ABOUT THIS EXERCISE: Set the data down again, exactly as it reads, but without the pictures.

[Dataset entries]
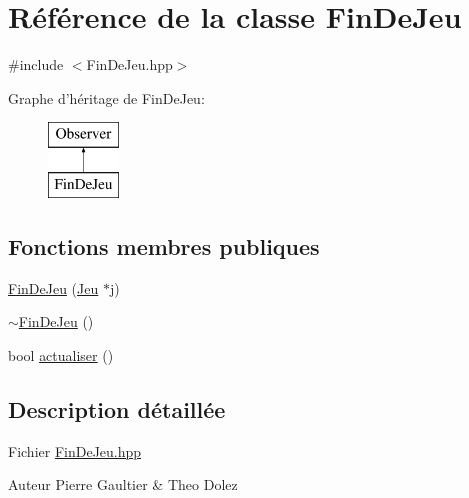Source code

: \hypertarget{class_fin_de_jeu}{\section{Référence de la classe Fin\-De\-Jeu}
\label{class_fin_de_jeu}
}


{\ttfamily \#include $<$Fin\-De\-Jeu.\-hpp$>$}

Graphe d'héritage de Fin\-De\-Jeu\-:\begin{figure}[H]
\begin{center}
\leavevmode
\includegraphics[height=2.000000cm]{class_fin_de_jeu}
\end{center}
\end{figure}
\subsection*{Fonctions membres publiques}
\begin{DoxyCompactItemize}
\item 
\hyperlink{class_fin_de_jeu_af86c4d468aec3ffb9ed59c02016aadcf}{Fin\-De\-Jeu} (\hyperlink{class_jeu}{Jeu} $\ast$j)
\item 
\hyperlink{class_fin_de_jeu_a7f80425c93ed96eadb13ac5e7bb51bd4}{$\sim$\-Fin\-De\-Jeu} ()
\item 
bool \hyperlink{class_fin_de_jeu_a79c3fb0a9e367cd3e62da14af840f871}{actualiser} ()
\end{DoxyCompactItemize}


\subsection{Description détaillée}
Fichier \hyperlink{_fin_de_jeu_8hpp}{Fin\-De\-Jeu.\-hpp} \begin{DoxyAuthor}{Auteur}
Pierre Gaultier \& Theo Dolez 
\end{DoxyAuthor}



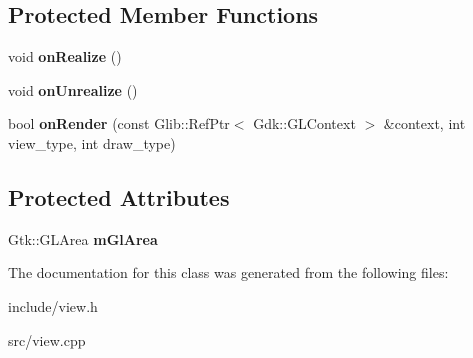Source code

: \subsection*{Protected Member Functions}
\begin{DoxyCompactItemize}
\item 
\mbox{\label{classview_af8f3d7a120f81cdd3442f74a6ae4b179}} 
void {\bfseries on\+Realize} ()
\item 
\mbox{\label{classview_aafc9c59c4b73dfcab2ede5a6c3859ae1}} 
void {\bfseries on\+Unrealize} ()
\item 
\mbox{\label{classview_a08e8f288e3d34acb2e21a56e4409e81a}} 
bool {\bfseries on\+Render} (const Glib\+::\+Ref\+Ptr$<$ Gdk\+::\+G\+L\+Context $>$ \&context, int view\+\_\+type, int draw\+\_\+type)
\end{DoxyCompactItemize}
\subsection*{Protected Attributes}
\begin{DoxyCompactItemize}
\item 
\mbox{\label{classview_a96a3730358810fb35022cca21811a7f9}} 
Gtk\+::\+G\+L\+Area {\bfseries m\+Gl\+Area}
\end{DoxyCompactItemize}


The documentation for this class was generated from the following files\+:\begin{DoxyCompactItemize}
\item 
include/view.\+h\item 
src/view.\+cpp\end{DoxyCompactItemize}

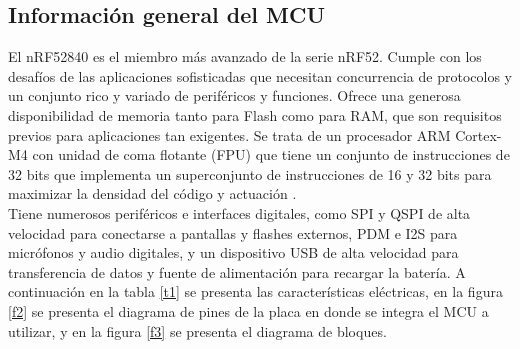 \subsection{Información general del MCU}

El nRF52840 es el miembro más avanzado de la serie nRF52. Cumple con los desafíos de las aplicaciones sofisticadas que necesitan concurrencia de protocolos y un conjunto rico y variado de periféricos y funciones. Ofrece una generosa disponibilidad de memoria tanto para Flash como para RAM, que son requisitos previos para aplicaciones tan exigentes\cite{mcu}.
Se trata de un procesador ARM Cortex-M4 con unidad de coma flotante (FPU) que tiene un conjunto de instrucciones de 32 bits que implementa un superconjunto de instrucciones de 16 y 32 bits para maximizar la densidad del código y
actuación \cite{mcu}.\\
Tiene numerosos periféricos e interfaces digitales, como SPI y QSPI de alta velocidad para conectarse a pantallas y flashes externos, PDM e I2S para micrófonos y audio digitales, y un dispositivo USB de alta velocidad para transferencia de datos y fuente de alimentación para recargar la batería\cite{mcu}. A continuación en la tabla \ref{t1} se presenta las características eléctricas, en la figura \ref{f2} se presenta el diagrama de pines de la placa en donde se integra el MCU a utilizar, y en la figura \ref{f3} se presenta el diagrama de bloques.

REPLY TO THE TASK:
Source code

: \hypertarget{class_fin_de_jeu}{\section{Référence de la classe Fin\-De\-Jeu}
\label{class_fin_de_jeu}
}


{\ttfamily \#include $<$Fin\-De\-Jeu.\-hpp$>$}

Graphe d'héritage de Fin\-De\-Jeu\-:\begin{figure}[H]
\begin{center}
\leavevmode
\includegraphics[height=2.000000cm]{class_fin_de_jeu}
\end{center}
\end{figure}
\subsection*{Fonctions membres publiques}
\begin{DoxyCompactItemize}
\item 
\hyperlink{class_fin_de_jeu_af86c4d468aec3ffb9ed59c02016aadcf}{Fin\-De\-Jeu} (\hyperlink{class_jeu}{Jeu} $\ast$j)
\item 
\hyperlink{class_fin_de_jeu_a7f80425c93ed96eadb13ac5e7bb51bd4}{$\sim$\-Fin\-De\-Jeu} ()
\item 
bool \hyperlink{class_fin_de_jeu_a79c3fb0a9e367cd3e62da14af840f871}{actualiser} ()
\end{DoxyCompactItemize}


\subsection{Description détaillée}
Fichier \hyperlink{_fin_de_jeu_8hpp}{Fin\-De\-Jeu.\-hpp} \begin{DoxyAuthor}{Auteur}
Pierre Gaultier \& Theo Dolez 
\end{DoxyAuthor}



Source code

: \subsection*{Protected Member Functions}
\begin{DoxyCompactItemize}
\item 
\mbox{\label{classview_af8f3d7a120f81cdd3442f74a6ae4b179}} 
void {\bfseries on\+Realize} ()
\item 
\mbox{\label{classview_aafc9c59c4b73dfcab2ede5a6c3859ae1}} 
void {\bfseries on\+Unrealize} ()
\item 
\mbox{\label{classview_a08e8f288e3d34acb2e21a56e4409e81a}} 
bool {\bfseries on\+Render} (const Glib\+::\+Ref\+Ptr$<$ Gdk\+::\+G\+L\+Context $>$ \&context, int view\+\_\+type, int draw\+\_\+type)
\end{DoxyCompactItemize}
\subsection*{Protected Attributes}
\begin{DoxyCompactItemize}
\item 
\mbox{\label{classview_a96a3730358810fb35022cca21811a7f9}} 
Gtk\+::\+G\+L\+Area {\bfseries m\+Gl\+Area}
\end{DoxyCompactItemize}


The documentation for this class was generated from the following files\+:\begin{DoxyCompactItemize}
\item 
include/view.\+h\item 
src/view.\+cpp\end{DoxyCompactItemize}

 \subsection{Información general del MCU}

El nRF52840 es el miembro más avanzado de la serie nRF52. Cumple con los desafíos de las aplicaciones sofisticadas que necesitan concurrencia de protocolos y un conjunto rico y variado de periféricos y funciones. Ofrece una generosa disponibilidad de memoria tanto para Flash como para RAM, que son requisitos previos para aplicaciones tan exigentes\cite{mcu}.
Se trata de un procesador ARM Cortex-M4 con unidad de coma flotante (FPU) que tiene un conjunto de instrucciones de 32 bits que implementa un superconjunto de instrucciones de 16 y 32 bits para maximizar la densidad del código y
actuación \cite{mcu}.\\
Tiene numerosos periféricos e interfaces digitales, como SPI y QSPI de alta velocidad para conectarse a pantallas y flashes externos, PDM e I2S para micrófonos y audio digitales, y un dispositivo USB de alta velocidad para transferencia de datos y fuente de alimentación para recargar la batería\cite{mcu}. A continuación en la tabla \ref{t1} se presenta las características eléctricas, en la figura \ref{f2} se presenta el diagrama de pines de la placa en donde se integra el MCU a utilizar, y en la figura \ref{f3} se presenta el diagrama de bloques.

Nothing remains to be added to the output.